Dia pun menghubungi beberapa para pengelola marketplace untuk dapat membantu UMKM di Jawa Tengah agar mampu berbisnis secara online. Bergotong royong untuk bisa saling berbagi ilmu dan kesempatan untuk terus sukses. Banyak pejuang lokal yang gigih dan mau untuk bertransformasi.
Ternyata Tanti telah melakukan apa yang diharapkan oleh Ganjar Pranowo melalui Bakmi Sundoro. Begitu warungnya ditutup tidak boleh berjualan secara konvensional, maka ia mengembangkan bisnis dengan berjualan secara online. Pada awalnya menggunakan sarana komunikasi di Instagram. Dalam platform itu, dirinya tertantang untuk memajang foto-foto Bakmi Sundoro yang menarik.
"Saya jadi harus belajar memasarkan produk secara online. Padahal, saya termasuk emak-emak gagap teknologi,” ujarnya sembari tertawa. Dengan bantuan sang anak, Tanti belajar memanfaatkan media sosial dan e-commerce, untuk memasarkan produknya. Perlahan, penjualan Bakmi Sundoro meningkat.
Kini, Tanti memiliki lebih dari 300 reseller yang tersebar di seluruh Indonesia. Adapun gudang dan reseller itu mendistribusikan dua jenis Bakmi Sundoro, yaitu bakmi frozen dan kering.

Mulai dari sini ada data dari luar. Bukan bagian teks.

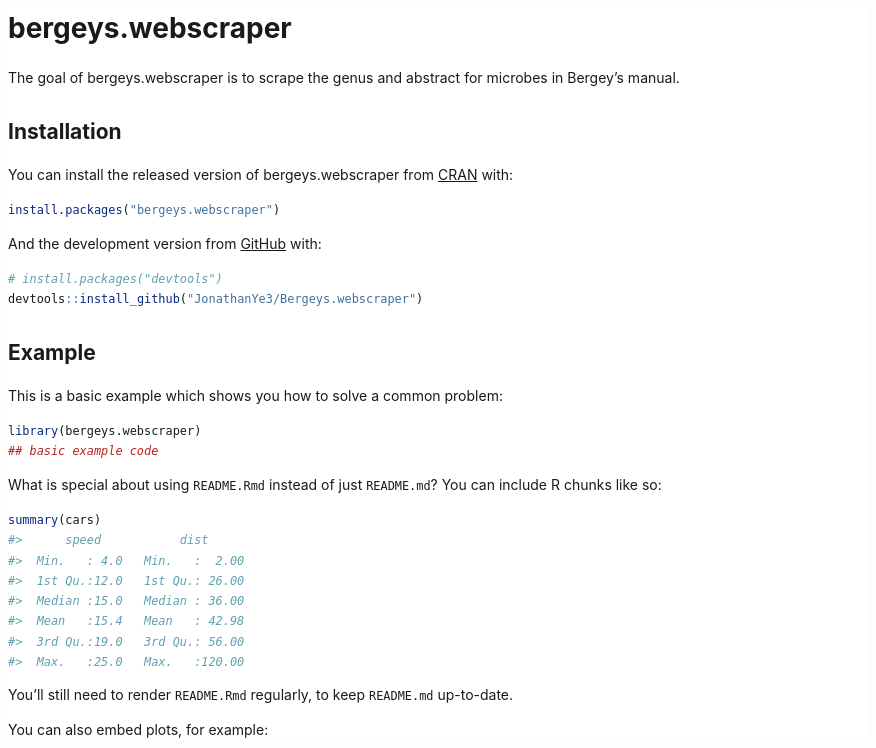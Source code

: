 


# bergeys.webscraper





The goal of bergeys.webscraper is to scrape the genus and abstract for
microbes in Bergey’s manual.

## Installation

You can install the released version of bergeys.webscraper from
[CRAN](https://CRAN.R-project.org) with:

``` r
install.packages("bergeys.webscraper")
```

And the development version from [GitHub](https://github.com/) with:

``` r
# install.packages("devtools")
devtools::install_github("JonathanYe3/Bergeys.webscraper")
```

## Example

This is a basic example which shows you how to solve a common problem:

``` r
library(bergeys.webscraper)
## basic example code
```

What is special about using `README.Rmd` instead of just `README.md`?
You can include R chunks like so:

``` r
summary(cars)
#>      speed           dist       
#>  Min.   : 4.0   Min.   :  2.00  
#>  1st Qu.:12.0   1st Qu.: 26.00  
#>  Median :15.0   Median : 36.00  
#>  Mean   :15.4   Mean   : 42.98  
#>  3rd Qu.:19.0   3rd Qu.: 56.00  
#>  Max.   :25.0   Max.   :120.00
```

You’ll still need to render `README.Rmd` regularly, to keep `README.md`
up-to-date.

You can also embed plots, for example:
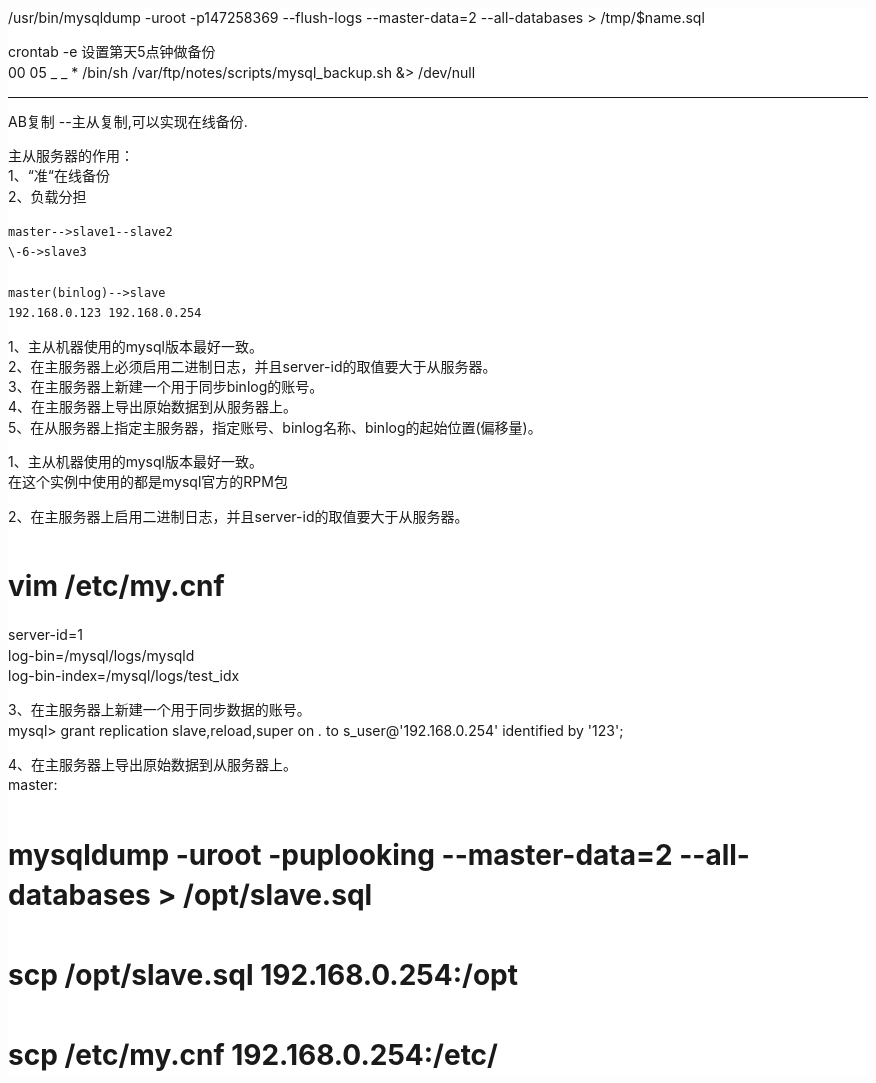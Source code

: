 /usr/bin/mysqldump -uroot -p147258369 --flush-logs --master-data=2 --all-databases &gt; /tmp/$name.sql  
  
crontab -e 设置第天5点钟做备份  
00 05 _ _ \* /bin/sh /var/ftp/notes/scripts/mysql\_backup.sh &&gt; /dev/null  
  
---  
  
AB复制 --主从复制,可以实现在线备份.  
  
主从服务器的作用：  
1、“准“在线备份  
2、负载分担  
  
```  
master-->slave1--slave2  
\-6->slave3  
  
master(binlog)-->slave  
192.168.0.123 192.168.0.254  
```  
  
1、主从机器使用的mysql版本最好一致。  
2、在主服务器上必须启用二进制日志，并且server-id的取值要大于从服务器。  
3、在主服务器上新建一个用于同步binlog的账号。  
4、在主服务器上导出原始数据到从服务器上。  
5、在从服务器上指定主服务器，指定账号、binlog名称、binlog的起始位置\(偏移量\)。  
  
1、主从机器使用的mysql版本最好一致。  
在这个实例中使用的都是mysql官方的RPM包  
  
2、在主服务器上启用二进制日志，并且server-id的取值要大于从服务器。  
  
# vim /etc/my.cnf  
  
server-id=1  
log-bin=/mysql/logs/mysqld  
log-bin-index=/mysql/logs/test\_idx  
  
3、在主服务器上新建一个用于同步数据的账号。  
mysql&gt; grant replication slave,reload,super on _._ to s\_user@'192.168.0.254' identified by '123';  
  
4、在主服务器上导出原始数据到从服务器上。  
master:  
  
# mysqldump -uroot -puplooking --master-data=2 --all-databases &gt; /opt/slave.sql  
  
# scp /opt/slave.sql 192.168.0.254:/opt  
  
# scp /etc/my.cnf 192.168.0.254:/etc/  
  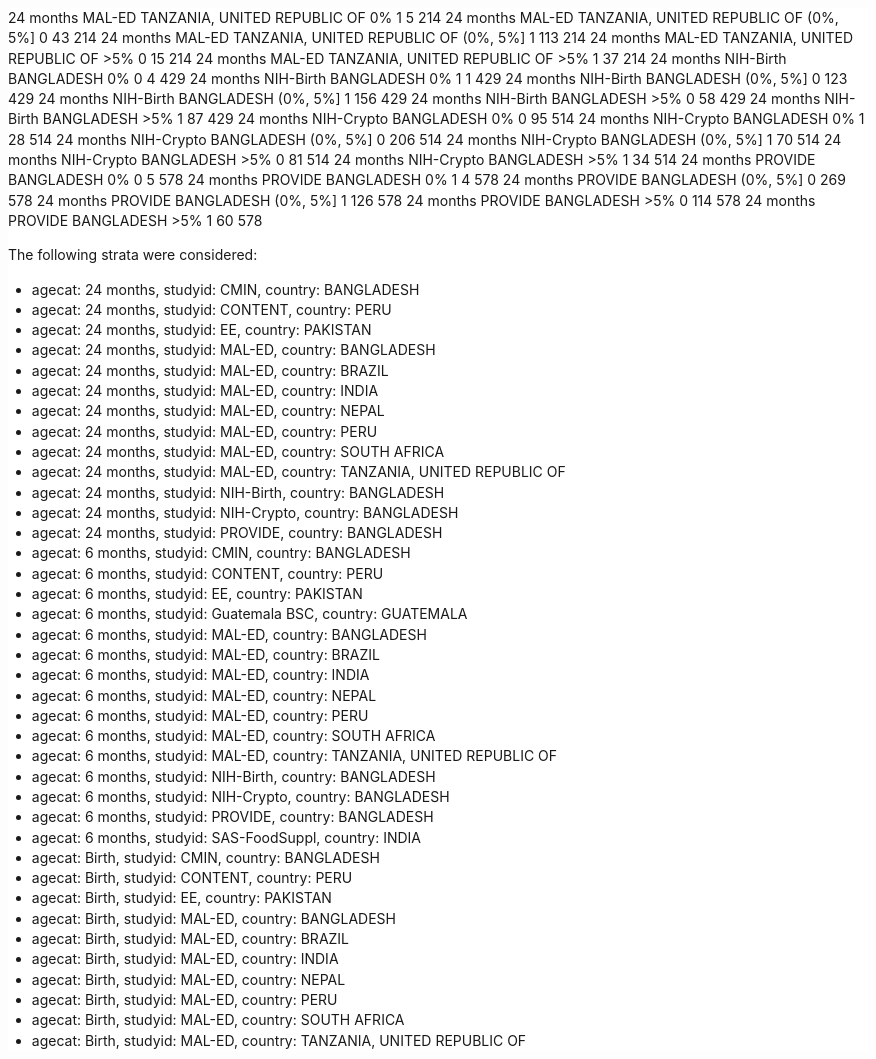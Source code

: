 24 months   MAL-ED          TANZANIA, UNITED REPUBLIC OF   0%                 1        5   214
24 months   MAL-ED          TANZANIA, UNITED REPUBLIC OF   (0%, 5%]           0       43   214
24 months   MAL-ED          TANZANIA, UNITED REPUBLIC OF   (0%, 5%]           1      113   214
24 months   MAL-ED          TANZANIA, UNITED REPUBLIC OF   >5%                0       15   214
24 months   MAL-ED          TANZANIA, UNITED REPUBLIC OF   >5%                1       37   214
24 months   NIH-Birth       BANGLADESH                     0%                 0        4   429
24 months   NIH-Birth       BANGLADESH                     0%                 1        1   429
24 months   NIH-Birth       BANGLADESH                     (0%, 5%]           0      123   429
24 months   NIH-Birth       BANGLADESH                     (0%, 5%]           1      156   429
24 months   NIH-Birth       BANGLADESH                     >5%                0       58   429
24 months   NIH-Birth       BANGLADESH                     >5%                1       87   429
24 months   NIH-Crypto      BANGLADESH                     0%                 0       95   514
24 months   NIH-Crypto      BANGLADESH                     0%                 1       28   514
24 months   NIH-Crypto      BANGLADESH                     (0%, 5%]           0      206   514
24 months   NIH-Crypto      BANGLADESH                     (0%, 5%]           1       70   514
24 months   NIH-Crypto      BANGLADESH                     >5%                0       81   514
24 months   NIH-Crypto      BANGLADESH                     >5%                1       34   514
24 months   PROVIDE         BANGLADESH                     0%                 0        5   578
24 months   PROVIDE         BANGLADESH                     0%                 1        4   578
24 months   PROVIDE         BANGLADESH                     (0%, 5%]           0      269   578
24 months   PROVIDE         BANGLADESH                     (0%, 5%]           1      126   578
24 months   PROVIDE         BANGLADESH                     >5%                0      114   578
24 months   PROVIDE         BANGLADESH                     >5%                1       60   578


The following strata were considered:

* agecat: 24 months, studyid: CMIN, country: BANGLADESH
* agecat: 24 months, studyid: CONTENT, country: PERU
* agecat: 24 months, studyid: EE, country: PAKISTAN
* agecat: 24 months, studyid: MAL-ED, country: BANGLADESH
* agecat: 24 months, studyid: MAL-ED, country: BRAZIL
* agecat: 24 months, studyid: MAL-ED, country: INDIA
* agecat: 24 months, studyid: MAL-ED, country: NEPAL
* agecat: 24 months, studyid: MAL-ED, country: PERU
* agecat: 24 months, studyid: MAL-ED, country: SOUTH AFRICA
* agecat: 24 months, studyid: MAL-ED, country: TANZANIA, UNITED REPUBLIC OF
* agecat: 24 months, studyid: NIH-Birth, country: BANGLADESH
* agecat: 24 months, studyid: NIH-Crypto, country: BANGLADESH
* agecat: 24 months, studyid: PROVIDE, country: BANGLADESH
* agecat: 6 months, studyid: CMIN, country: BANGLADESH
* agecat: 6 months, studyid: CONTENT, country: PERU
* agecat: 6 months, studyid: EE, country: PAKISTAN
* agecat: 6 months, studyid: Guatemala BSC, country: GUATEMALA
* agecat: 6 months, studyid: MAL-ED, country: BANGLADESH
* agecat: 6 months, studyid: MAL-ED, country: BRAZIL
* agecat: 6 months, studyid: MAL-ED, country: INDIA
* agecat: 6 months, studyid: MAL-ED, country: NEPAL
* agecat: 6 months, studyid: MAL-ED, country: PERU
* agecat: 6 months, studyid: MAL-ED, country: SOUTH AFRICA
* agecat: 6 months, studyid: MAL-ED, country: TANZANIA, UNITED REPUBLIC OF
* agecat: 6 months, studyid: NIH-Birth, country: BANGLADESH
* agecat: 6 months, studyid: NIH-Crypto, country: BANGLADESH
* agecat: 6 months, studyid: PROVIDE, country: BANGLADESH
* agecat: 6 months, studyid: SAS-FoodSuppl, country: INDIA
* agecat: Birth, studyid: CMIN, country: BANGLADESH
* agecat: Birth, studyid: CONTENT, country: PERU
* agecat: Birth, studyid: EE, country: PAKISTAN
* agecat: Birth, studyid: MAL-ED, country: BANGLADESH
* agecat: Birth, studyid: MAL-ED, country: BRAZIL
* agecat: Birth, studyid: MAL-ED, country: INDIA
* agecat: Birth, studyid: MAL-ED, country: NEPAL
* agecat: Birth, studyid: MAL-ED, country: PERU
* agecat: Birth, studyid: MAL-ED, country: SOUTH AFRICA
* agecat: Birth, studyid: MAL-ED, country: TANZANIA, UNITED REPUBLIC OF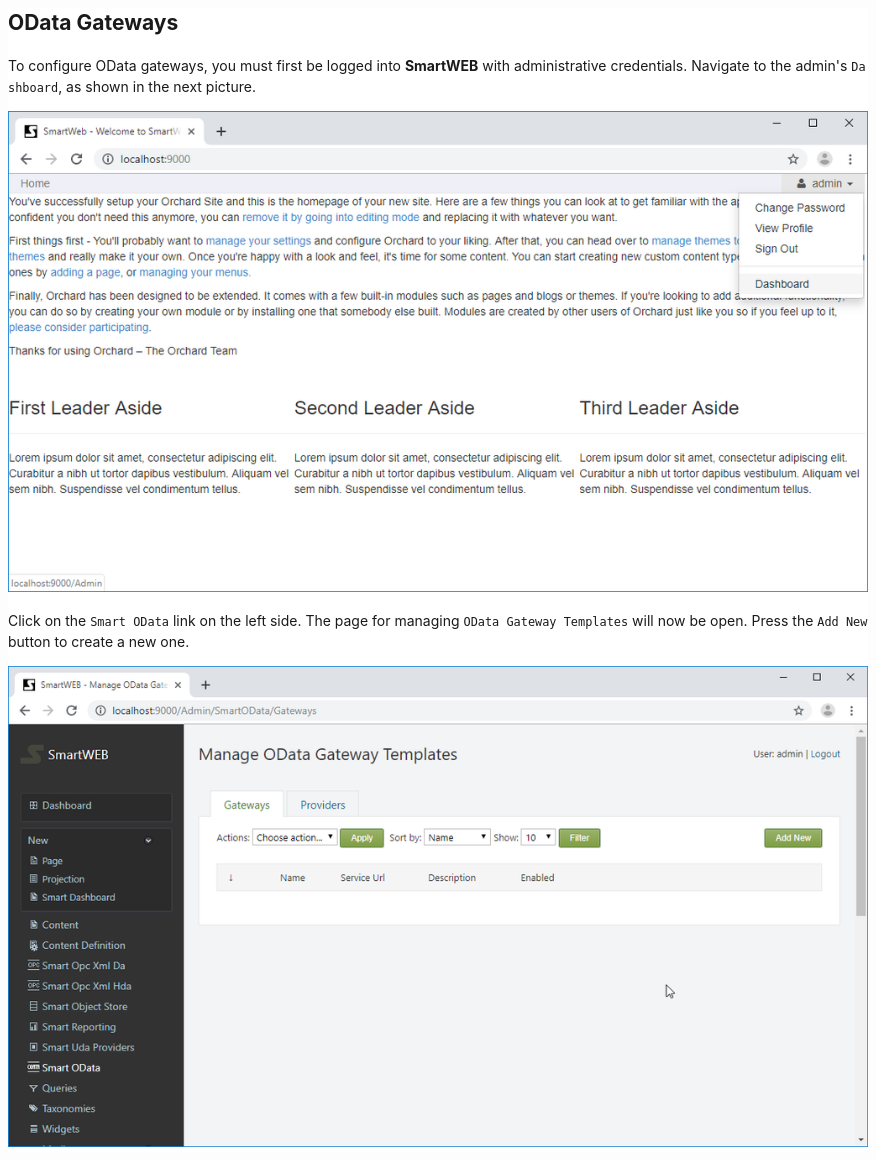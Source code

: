 ## OData Gateways

To configure OData gateways, you must first be logged into **SmartWEB** with administrative credentials. Navigate to the admin's `Dashboard`, as shown in the next picture.

![](./media/access-to-relational-data/odata-gateway-providers/image1.png)

Click on the `Smart OData` link on the left side. The
page for managing `OData Gateway Templates` will now be open. Press the `Add New`
button to create a new one.

![](./media/access-to-relational-data/odata-gateway-providers/image2.png)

Keduanya memiliki dua varian penyajian, yakni goreng dan rebus (godhog).
Selain itu, Bakmi Sundoro juga memproduksi Bumbu Masak Instan Serbaguna yang dapat digunakan untuk memasak Bakmi Jowo, Nasi Goreng, atau Magelangan.
Tanti menyebutkan dalam satu bulan, Tanti kini bisa menjual lebih dari 25.000 bungkus Bakmi Sundoro dan mengantongi omzet hingga ratusan juta rupiah.
Untuk memenuhi permintaan pasar, Tanti memberdayakan 30 karyawan yang didominasi emak-emak. Mereka berasal dari lingkungan sekitar rumah Tanti. Sekaligus mereka semua menolak untuk menyerah di tengah pandemi.
Bagi Tanti, mampu membuktikan menjual produk Bakmi Jawa Bakmi Sundoro merupakan kebanggaan dan kepuasan tersendiri sebagai pejuang lokal.
"Kita dibanjiri mi dari Korea. Maka saya tertantang untuk membanjiri pasar lokal di Indonesia dengan mie kita sendiri. Kita harus mampu menjadi raja di rumah sendiri," ujarnya.